[Assigned task]:
Say how many lines in the entries hold the word "operatorname", and reply with that number only.

☆ ☆ ☆ ☆ ☆

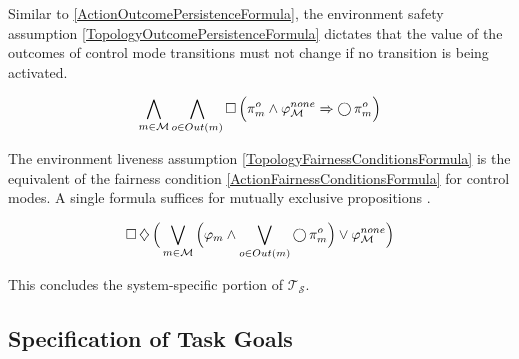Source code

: Similar to \eqref{ActionOutcomePersistenceFormula}, the environment safety assumption \eqref{TopologyOutcomePersistenceFormula} dictates that the value of the outcomes of control mode transitions must not change if no transition is being activated.

\begin{equation}\label{TopologyOutcomePersistenceFormula}
	\bigwedge \limits_{m \in \mathcal{M}} \bigwedge \limits_{o \in Out(m)} \operatorname{\Box} \Big( \pi_m^o \wedge \varphi_\mathcal{M}^{none} \Rightarrow \operatorname{\bigcirc} \pi_m^o \Big)
\end{equation}

The environment liveness assumption \eqref{TopologyFairnessConditionsFormula} is the equivalent of the fairness condition \eqref{ActionFairnessConditionsFormula} for control modes.
A single formula suffices for mutually exclusive propositions \cite{Vasu2013ICRA}.


\begin{equation}\label{TopologyFairnessConditionsFormula}
	\operatorname{\Box} \operatorname{\diamondsuit} \Big( \bigvee \limits_{m \in \mathcal{M}} \Big( \varphi_m \wedge \bigvee \limits_{o \in Out(m)} \operatorname{\bigcirc} \pi_m^o \Big) \vee \varphi_\mathcal{M}^{none} \Big)
\end{equation}

This concludes the system-specific portion of $\mathcal{T_S}$.


\subsection{Specification of Task Goals}\label{S:ltl-goals}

☆ ☆ ☆ ☆ ☆

[Response to this exercise]:
2